### TASK DIRECTIONS
Pictures aside, return every line below exactly as written.

(DATASET begins)

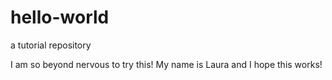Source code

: # hello-world
a tutorial repository

I am so beyond nervous to try this!
My name is Laura and I hope this works!
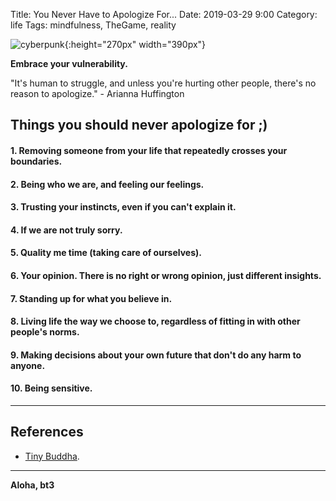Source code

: Title: You Never Have to Apologize For...
Date: 2019-03-29 9:00 
Category: life
Tags: mindfulness, TheGame, reality

![cyberpunk](./cyberpunk/sol.jpg){:height="270px" width="390px"}


**Embrace your vulnerability.**

"It's human to struggle, and unless you're hurting other people, there's no reason to apologize." - Arianna Huffington 



## Things you should never apologize for ;)

#### 1. Removing someone from your life that repeatedly crosses your boundaries. 

#### 2. Being who we are, and feeling our feelings. 

#### 3. Trusting your instincts, even if you can't explain it. 

#### 4. If we are not truly sorry. 

#### 5. Quality me time (taking care of ourselves). 

#### 6. Your opinion. There is no right or wrong opinion, just different insights. 

#### 7. Standing up for what you believe in.

#### 8. Living life the way we choose to, regardless of fitting in with other people's norms. 

#### 9. Making decisions about your own future that don't do any harm to anyone.

#### 10. Being sensitive. 


--- 
## References

* [Tiny Buddha](https://tinybuddha.com/).

----

**Aloha, bt3**

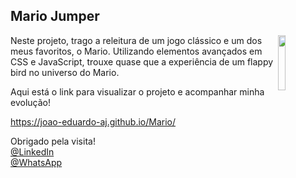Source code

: ## Mario Jumper

<img src="https://octodex.github.com/images/baracktocat.jpg" width="15%" align="right">

Neste projeto, trago a releitura de um jogo clássico e um dos meus favoritos, o Mario.
Utilizando elementos avançados em CSS e JavaScript, trouxe quase que a experiência de um flappy bird no universo do Mario.

Aqui está o link para visualizar o projeto e acompanhar minha evolução!

https://joao-eduardo-aj.github.io/Mario/

Obrigado pela visita!<br>
[@LinkedIn](https://www.linkedin.com/in/joao-eduardo-2000s/) <br>
[@WhatsApp](https://wa.me/qr/MV4NC2VANIZRC1)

(DATASET ends)

### TASK SOLUTION
Source code

: # hello-world
a tutorial repository

I am so beyond nervous to try this!
My name is Laura and I hope this works!
Source code

: Title: You Never Have to Apologize For...
Date: 2019-03-29 9:00 
Category: life
Tags: mindfulness, TheGame, reality

![cyberpunk](./cyberpunk/sol.jpg){:height="270px" width="390px"}


**Embrace your vulnerability.**

"It's human to struggle, and unless you're hurting other people, there's no reason to apologize." - Arianna Huffington 



## Things you should never apologize for ;)

#### 1. Removing someone from your life that repeatedly crosses your boundaries. 

#### 2. Being who we are, and feeling our feelings. 

#### 3. Trusting your instincts, even if you can't explain it. 

#### 4. If we are not truly sorry. 

#### 5. Quality me time (taking care of ourselves). 

#### 6. Your opinion. There is no right or wrong opinion, just different insights. 

#### 7. Standing up for what you believe in.

#### 8. Living life the way we choose to, regardless of fitting in with other people's norms. 

#### 9. Making decisions about your own future that don't do any harm to anyone.

#### 10. Being sensitive. 


--- 
## References

* [Tiny Buddha](https://tinybuddha.com/).

----

**Aloha, bt3**

Source code

: ## Mario Jumper

<img src="https://octodex.github.com/images/baracktocat.jpg" width="15%" align="right">

Neste projeto, trago a releitura de um jogo clássico e um dos meus favoritos, o Mario.
Utilizando elementos avançados em CSS e JavaScript, trouxe quase que a experiência de um flappy bird no universo do Mario.

Aqui está o link para visualizar o projeto e acompanhar minha evolução!

https://joao-eduardo-aj.github.io/Mario/

Obrigado pela visita!<br>
[@LinkedIn](https://www.linkedin.com/in/joao-eduardo-2000s/) <br>
[@WhatsApp](https://wa.me/qr/MV4NC2VANIZRC1)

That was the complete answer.